--- START ---

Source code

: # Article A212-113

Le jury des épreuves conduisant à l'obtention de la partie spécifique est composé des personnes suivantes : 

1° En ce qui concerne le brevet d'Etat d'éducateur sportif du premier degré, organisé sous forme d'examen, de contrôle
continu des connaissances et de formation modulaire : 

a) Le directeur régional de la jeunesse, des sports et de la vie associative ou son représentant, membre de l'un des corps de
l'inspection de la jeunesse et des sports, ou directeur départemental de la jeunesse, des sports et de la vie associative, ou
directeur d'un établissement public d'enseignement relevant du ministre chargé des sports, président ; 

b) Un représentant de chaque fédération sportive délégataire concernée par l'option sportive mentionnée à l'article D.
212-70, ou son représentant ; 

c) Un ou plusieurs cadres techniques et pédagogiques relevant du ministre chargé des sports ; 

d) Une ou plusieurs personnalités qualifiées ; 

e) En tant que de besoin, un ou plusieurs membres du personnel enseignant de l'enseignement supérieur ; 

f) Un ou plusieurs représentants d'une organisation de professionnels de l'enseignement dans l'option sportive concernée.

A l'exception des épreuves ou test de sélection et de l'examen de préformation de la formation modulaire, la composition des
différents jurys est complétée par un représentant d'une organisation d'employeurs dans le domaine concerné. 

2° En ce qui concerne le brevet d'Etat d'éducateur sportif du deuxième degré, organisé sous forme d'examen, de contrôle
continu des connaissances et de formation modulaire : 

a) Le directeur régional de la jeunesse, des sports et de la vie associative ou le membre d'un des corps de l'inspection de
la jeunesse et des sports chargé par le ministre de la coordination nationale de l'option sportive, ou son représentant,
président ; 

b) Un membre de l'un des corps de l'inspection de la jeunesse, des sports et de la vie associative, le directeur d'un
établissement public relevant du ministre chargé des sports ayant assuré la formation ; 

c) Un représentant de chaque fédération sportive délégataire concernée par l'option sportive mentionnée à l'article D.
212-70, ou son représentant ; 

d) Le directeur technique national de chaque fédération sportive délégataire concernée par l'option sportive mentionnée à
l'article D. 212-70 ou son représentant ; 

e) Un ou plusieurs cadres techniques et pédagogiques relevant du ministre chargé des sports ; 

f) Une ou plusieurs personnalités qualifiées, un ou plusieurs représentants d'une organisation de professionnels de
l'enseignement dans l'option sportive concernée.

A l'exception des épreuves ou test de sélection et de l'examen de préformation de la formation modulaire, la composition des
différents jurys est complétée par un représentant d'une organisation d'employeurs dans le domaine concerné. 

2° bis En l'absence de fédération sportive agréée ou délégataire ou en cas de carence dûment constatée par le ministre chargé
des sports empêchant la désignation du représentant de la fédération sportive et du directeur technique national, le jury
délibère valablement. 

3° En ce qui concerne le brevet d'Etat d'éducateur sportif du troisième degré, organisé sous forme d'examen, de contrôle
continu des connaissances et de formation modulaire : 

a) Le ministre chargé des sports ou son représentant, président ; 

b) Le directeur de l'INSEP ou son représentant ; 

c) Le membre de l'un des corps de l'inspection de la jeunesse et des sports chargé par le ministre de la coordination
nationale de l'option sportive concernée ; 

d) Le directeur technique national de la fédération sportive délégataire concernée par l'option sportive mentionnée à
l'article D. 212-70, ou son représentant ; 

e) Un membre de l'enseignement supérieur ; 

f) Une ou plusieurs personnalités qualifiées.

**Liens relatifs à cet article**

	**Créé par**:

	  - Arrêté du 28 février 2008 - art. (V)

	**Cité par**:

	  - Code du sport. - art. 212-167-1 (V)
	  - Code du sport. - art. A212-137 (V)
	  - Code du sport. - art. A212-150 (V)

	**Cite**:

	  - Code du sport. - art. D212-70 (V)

--- END ---

(What this task involves): Every entry shown above should be transcribed without alteration.

(The completed task):
Source code

: # Article A212-113

Le jury des épreuves conduisant à l'obtention de la partie spécifique est composé des personnes suivantes : 

1° En ce qui concerne le brevet d'Etat d'éducateur sportif du premier degré, organisé sous forme d'examen, de contrôle
continu des connaissances et de formation modulaire : 

a) Le directeur régional de la jeunesse, des sports et de la vie associative ou son représentant, membre de l'un des corps de
l'inspection de la jeunesse et des sports, ou directeur départemental de la jeunesse, des sports et de la vie associative, ou
directeur d'un établissement public d'enseignement relevant du ministre chargé des sports, président ; 

b) Un représentant de chaque fédération sportive délégataire concernée par l'option sportive mentionnée à l'article D.
212-70, ou son représentant ; 

c) Un ou plusieurs cadres techniques et pédagogiques relevant du ministre chargé des sports ; 

d) Une ou plusieurs personnalités qualifiées ; 

e) En tant que de besoin, un ou plusieurs membres du personnel enseignant de l'enseignement supérieur ; 

f) Un ou plusieurs représentants d'une organisation de professionnels de l'enseignement dans l'option sportive concernée.

A l'exception des épreuves ou test de sélection et de l'examen de préformation de la formation modulaire, la composition des
différents jurys est complétée par un représentant d'une organisation d'employeurs dans le domaine concerné. 

2° En ce qui concerne le brevet d'Etat d'éducateur sportif du deuxième degré, organisé sous forme d'examen, de contrôle
continu des connaissances et de formation modulaire : 

a) Le directeur régional de la jeunesse, des sports et de la vie associative ou le membre d'un des corps de l'inspection de
la jeunesse et des sports chargé par le ministre de la coordination nationale de l'option sportive, ou son représentant,
président ; 

b) Un membre de l'un des corps de l'inspection de la jeunesse, des sports et de la vie associative, le directeur d'un
établissement public relevant du ministre chargé des sports ayant assuré la formation ; 

c) Un représentant de chaque fédération sportive délégataire concernée par l'option sportive mentionnée à l'article D.
212-70, ou son représentant ; 

d) Le directeur technique national de chaque fédération sportive délégataire concernée par l'option sportive mentionnée à
l'article D. 212-70 ou son représentant ; 

e) Un ou plusieurs cadres techniques et pédagogiques relevant du ministre chargé des sports ; 

f) Une ou plusieurs personnalités qualifiées, un ou plusieurs représentants d'une organisation de professionnels de
l'enseignement dans l'option sportive concernée.

A l'exception des épreuves ou test de sélection et de l'examen de préformation de la formation modulaire, la composition des
différents jurys est complétée par un représentant d'une organisation d'employeurs dans le domaine concerné. 

2° bis En l'absence de fédération sportive agréée ou délégataire ou en cas de carence dûment constatée par le ministre chargé
des sports empêchant la désignation du représentant de la fédération sportive et du directeur technique national, le jury
délibère valablement. 

3° En ce qui concerne le brevet d'Etat d'éducateur sportif du troisième degré, organisé sous forme d'examen, de contrôle
continu des connaissances et de formation modulaire : 

a) Le ministre chargé des sports ou son représentant, président ; 

b) Le directeur de l'INSEP ou son représentant ; 

c) Le membre de l'un des corps de l'inspection de la jeunesse et des sports chargé par le ministre de la coordination
nationale de l'option sportive concernée ; 

d) Le directeur technique national de la fédération sportive délégataire concernée par l'option sportive mentionnée à
l'article D. 212-70, ou son représentant ; 

e) Un membre de l'enseignement supérieur ; 

f) Une ou plusieurs personnalités qualifiées.

**Liens relatifs à cet article**

	**Créé par**:

	  - Arrêté du 28 février 2008 - art. (V)

	**Cité par**:

	  - Code du sport. - art. 212-167-1 (V)
	  - Code du sport. - art. A212-137 (V)
	  - Code du sport. - art. A212-150 (V)

	**Cite**:

	  - Code du sport. - art. D212-70 (V)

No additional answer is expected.